From: Suren Baghdasaryan <surenb@google.com>
To: akpm@linux-foundation.org
Cc: jannh@google.com, Liam.Howlett@oracle.com,
lorenzo.stoakes@oracle.com, vbabka@suse.cz, pfalcato@suse.de,
linux-mm@kvack.org, linux-kernel@vger.kernel.org,
stable@vger.kernel.org
Subject: Re: [PATCH 1/1] mm: fix a UAF when vma->mm is freed after vma->vm_refcnt got dropped
Date: Mon, 28 Jul 2025 10:16:59 -0700 [thread overview]
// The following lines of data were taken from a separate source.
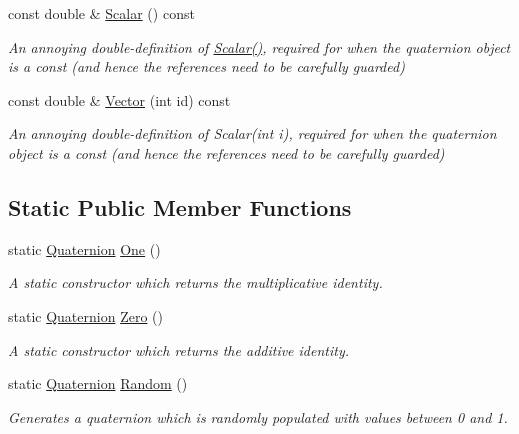 \begin{DoxyCompactItemize}
const double \& \hyperlink{classQDynamics_1_1Quaternion_a1bc0af90c699e7c2eba94833ae7fb105}{Scalar} () const
\begin{DoxyCompactList}\small\item\em An annoying double-\/definition of \hyperlink{classQDynamics_1_1Quaternion_a8121c47a579baffb9e692b8cd2c7dee7}{Scalar()}, required for when the quaternion object is a const (and hence the references need to be carefully guarded) \end{DoxyCompactList}\item 
const double \& \hyperlink{classQDynamics_1_1Quaternion_a061cd74a6e060beeeb781b6cf7b7f16d}{Vector} (int id) const
\begin{DoxyCompactList}\small\item\em An annoying double-\/definition of Scalar(int i), required for when the quaternion object is a const (and hence the references need to be carefully guarded) \end{DoxyCompactList}\end{DoxyCompactItemize}
\subsection*{Static Public Member Functions}
\begin{DoxyCompactItemize}
\item 
static \hyperlink{classQDynamics_1_1Quaternion}{Quaternion} \hyperlink{classQDynamics_1_1Quaternion_a06726eb02ffd68ccbd3adaef63c90bb9}{One} ()
\begin{DoxyCompactList}\small\item\em A static constructor which returns the multiplicative identity. \end{DoxyCompactList}\item 
static \hyperlink{classQDynamics_1_1Quaternion}{Quaternion} \hyperlink{classQDynamics_1_1Quaternion_a7932eeb535080e6230e98fb4f35867c2}{Zero} ()
\begin{DoxyCompactList}\small\item\em A static constructor which returns the additive identity. \end{DoxyCompactList}\item 
static \hyperlink{classQDynamics_1_1Quaternion}{Quaternion} \hyperlink{classQDynamics_1_1Quaternion_a06386710ec4308c04a72f365382472ce}{Random} ()
\begin{DoxyCompactList}\small\item\em Generates a quaternion which is randomly populated with values between 0 and 1. \end{DoxyCompactList}\end{DoxyCompactItemize}
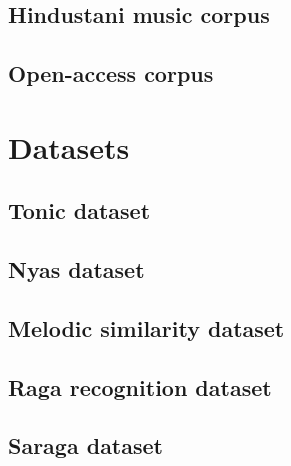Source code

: \subsection{Hindustani music corpus}

\subsection{Open-access corpus}

\section{Datasets}

\subsection{Tonic dataset}

\subsection{Nyas dataset}

\subsection{Melodic similarity dataset}

\subsection{Raga recognition dataset}

\subsection{Saraga dataset}








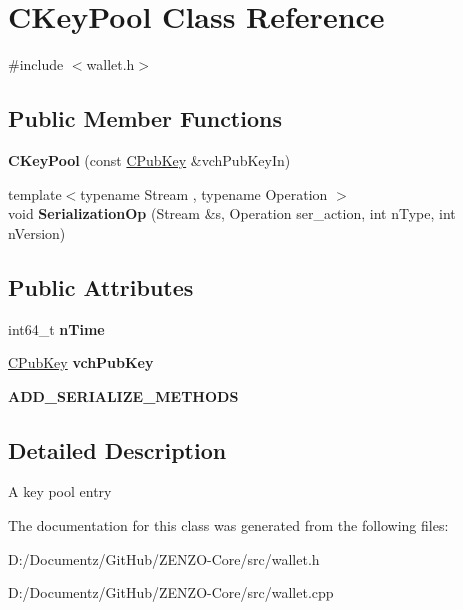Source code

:\hypertarget{class_c_key_pool}{}\section{C\+Key\+Pool Class Reference}
\label{class_c_key_pool}


{\ttfamily \#include $<$wallet.\+h$>$}

\subsection*{Public Member Functions}
\begin{DoxyCompactItemize}
\item 
\mbox{\label{class_c_key_pool_a63e27cd41ea374cc909436b3083b68c4}} 
{\bfseries C\+Key\+Pool} (const \mbox{\hyperlink{class_c_pub_key}{C\+Pub\+Key}} \&vch\+Pub\+Key\+In)
\item 
\mbox{\label{class_c_key_pool_a2589572f0eb90da9237684a16484c03d}} 
{\footnotesize template$<$typename Stream , typename Operation $>$ }\\void {\bfseries Serialization\+Op} (Stream \&s, Operation ser\+\_\+action, int n\+Type, int n\+Version)
\end{DoxyCompactItemize}
\subsection*{Public Attributes}
\begin{DoxyCompactItemize}
\item 
\mbox{\label{class_c_key_pool_aa2f8263f0baf732ad5b4e4b59b482209}} 
int64\+\_\+t {\bfseries n\+Time}
\item 
\mbox{\label{class_c_key_pool_a937080a4cec1f2b138ebd200557c82b5}} 
\mbox{\hyperlink{class_c_pub_key}{C\+Pub\+Key}} {\bfseries vch\+Pub\+Key}
\item 
\mbox{\label{class_c_key_pool_ad4bc93c36031a3e6306c102008be5f51}} 
{\bfseries A\+D\+D\+\_\+\+S\+E\+R\+I\+A\+L\+I\+Z\+E\+\_\+\+M\+E\+T\+H\+O\+DS}
\end{DoxyCompactItemize}


\subsection{Detailed Description}
A key pool entry 

The documentation for this class was generated from the following files\+:\begin{DoxyCompactItemize}
\item 
D\+:/\+Documentz/\+Git\+Hub/\+Z\+E\+N\+Z\+O-\/\+Core/src/wallet.\+h\item 
D\+:/\+Documentz/\+Git\+Hub/\+Z\+E\+N\+Z\+O-\/\+Core/src/wallet.\+cpp\end{DoxyCompactItemize}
Message-ID: <CAJuCfpGDFcz0rTdnJx3UkSCDt3Ri-R55swZcqOoiLBbg8iF2zw@mail.gmail.com> (raw)
In-Reply-To: <20250728170950.2216966-1-surenb@google.com>
On Mon, Jul 28, 2025 at 10:09 AM Suren Baghdasaryan <surenb@google.com> wrote:
>
> By inducing delays in the right places, Jann Horn created a reproducer
> for a hard to hit UAF issue that became possible after VMAs were allowed
> to be recycled by adding SLAB_TYPESAFE_BY_RCU to their cache.
>
> Race description is borrowed from Jann's discovery report:
> lock_vma_under_rcu() looks up a VMA locklessly with mas_walk() under
> rcu_read_lock(). At that point, the VMA may be concurrently freed, and
> it can be recycled by another process. vma_start_read() then
> increments the vma->vm_refcnt (if it is in an acceptable range), and
> if this succeeds, vma_start_read() can return a recycled VMA.
>
> In this scenario where the VMA has been recycled, lock_vma_under_rcu()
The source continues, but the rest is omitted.